As far as I can tell, you start off with a PIL Image
and you want to obtain a PNG image in memory without going to disk.据我所知,你从一个
PIL Image
开始,你想在 memory 中获取一个 PNG 图像而不去磁盘。 So you need this:所以你需要这个:
#!/usr/bin/env python3
from PIL import Image
from io import BytesIO
# Create PIL Image like you have - filled with red
im = Image.new('RGB', (320,240), (255,0,0))

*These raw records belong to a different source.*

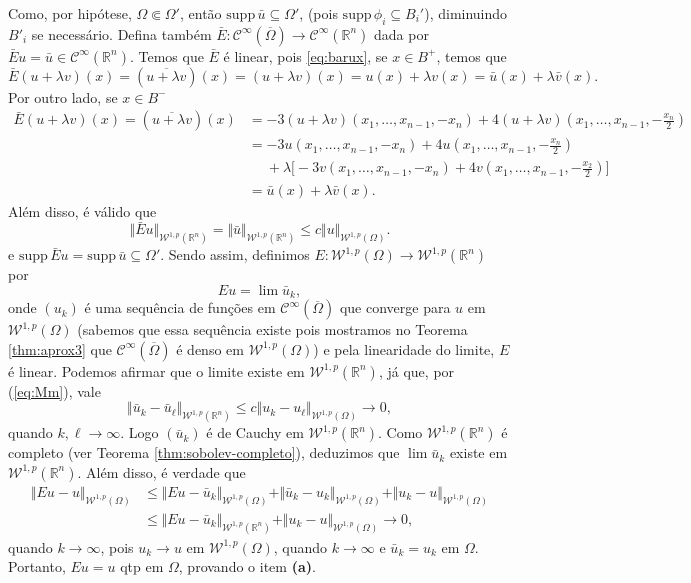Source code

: \documentclass[a4paper, 11pt]{book}
\theoremstyle{definition}
\newcommand{\bR}{\mathbb{R}}
\newcommand{\cC}{\mathcal{C}}
\newcommand{\cW}{\mathcal{W}}
\newcommand{\supp}{\mathrm{supp}\,}
\begin{document}
\begin{prf}
    Como, por hipótese, $\Omega \Subset \Omega'$, então $\supp \bar u \subseteq \Omega'$, (pois $\supp \phi_i \subseteq B_i'$), diminuindo $B'_i$ se necessário.
    Defina também $\bar E: \cC^\infty(\overline\Omega) \to \cC^\infty(\bR^n)$ dada por $\bar E u = \bar u \in \cC^{\infty}(\bR^n)$.
    Temos que $\bar E$ é linear, pois \ref{eq:barux}, se $x \in B^+$, temos que
    \[
        \bar E(u + \lambda v)(x) = (\overline{u + \lambda v})(x) = (u + \lambda v)(x) = u(x) + \lambda v(x) = \bar u(x) + \lambda \bar v(x).
    \]
    Por outro lado, se $x \in B^-$
    \[
        \begin{aligned}
            \bar E(u + \lambda v)(x) = (\overline{u + \lambda v})(x) &= -3(u + \lambda v)(x_1,\dots,x_{n-1},-x_n) + 4(u + \lambda v)(x_1,\dots,x_{n-1},-\frac{x_n}{2})\\
            &= -3 u(x_1,\dots,x_{n-1},-x_n) + 4 u(x_1,\dots,x_{n-1},-\frac{x_n}{2})\\ &\quad\;+ \lambda\big[-\!3 v(x_1,\dots,x_{n-1},-x_n) + 4v(x_1,\dots,x_{n-1},-\frac{x_2}{2}) \big]\\[5pt]
            &= \bar u(x) + \lambda \bar v(x).
        \end{aligned}
    \]
    Além disso, é válido que
    \[
        \Vert \bar E u \Vert_{\cW^{1,p}(\bR^n)} = \Vert \bar u \Vert_{\cW^{1,p}(\bR^n)} \leqslant c \Vert u \Vert_{\cW^{1,p}(\Omega)}.
    \]
    e $\supp \bar E u  = \supp \bar u \subseteq \Omega'.$
    Sendo assim, definimos $E : \cW^{1,p}(\Omega) \to \cW^{1,p}(\bR^n)$ por
    \[
        Eu = \lim \bar u_k,
    \]
    onde $(u_k)$ é uma sequência de funções em $\cC^\infty(\overline\Omega)$ que converge para $u$ em $\cW^{1,p}(\Omega)$ (sabemos que essa sequência existe pois mostramos no Teorema \ref{thm:aprox3} que $\cC^\infty(\overline\Omega)$ é denso em $\cW^{1,p}(\Omega)$) e pela linearidade do limite, $E$ é linear.
    Podemos afirmar que o limite existe em $\cW^{1,p}(\bR^n)$, já que, por (\ref{eq:Mm}), vale
    \[
        \Vert \bar u_k - \bar u_\ell \Vert_{\cW^{1,p}(\bR^n)} \leqslant c \Vert u_k - u_\ell \Vert_{\cW^{1,p}(\Omega)} \to 0,
    \]
    quando $k,\ell \to \infty$.
    Logo $(\bar u_k)$ é de Cauchy em $\cW^{1,p}(\bR^n)$.
    Como $\cW^{1,p}(\bR^n)$ é completo (ver Teorema \ref{thm:sobolev-completo}), deduzimos que $\lim \bar u_k$ existe em $\cW^{1,p}(\bR^n)$.
    Além disso, é verdade que
    \[
        \begin{aligned}
            \Vert Eu - u \Vert_{\cW^{1,p}(\Omega)} &\leqslant \Vert Eu - \bar u_k \Vert_{\cW^{1,p}(\Omega)} + \Vert \bar u_k - u_k \Vert_{\cW^{1,p}(\Omega)} + \Vert u_k - u\Vert_{\cW^{1,p}(\Omega)}\\
            &\leqslant \Vert Eu - \bar u_k \Vert_{\cW^{1,p}(\bR^n)} + \Vert u_k - u \Vert_{\cW^{1,p}(\Omega)} \to 0,
        \end{aligned}
    \]
    quando $k \to \infty$,
    pois $u_k \to u$ em $\cW^{1,p}(\Omega)$, quando $k \to \infty$ e $\bar u_k = u_k$ em $\Omega$.
    Portanto, $Eu = u$ qtp em $\Omega$, provando o item \textbf{(a)}.


\end{prf}
\end{document}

# Create in-memory PNG - like you want for Google Cloud Vision
buffer = BytesIO()
im.save(buffer, format="PNG")
# Look at first few bytes
PNG = buffer.getvalue()
print(PNG[:20])
It prints this, which is exactly what you would get if you wrote the image to disk as a PNG and then read it back as binary - except this does it in memory without going to disk:它会打印这个,这正是您将图像作为 PNG 格式写入磁盘然后将其作为二进制文件读回时得到的结果 - 除了它在 memory 中执行而没有转到磁盘:
b'\x89PNG\r\n\x1a\n\x00\x00\x00\rIHDR\x00\x00\x01@'
It would be good to have whole error stack and more accurate code snippet.最好有完整的错误堆栈和更准确的代码片段。 But form presented information this seems to be confusion of two different "Images".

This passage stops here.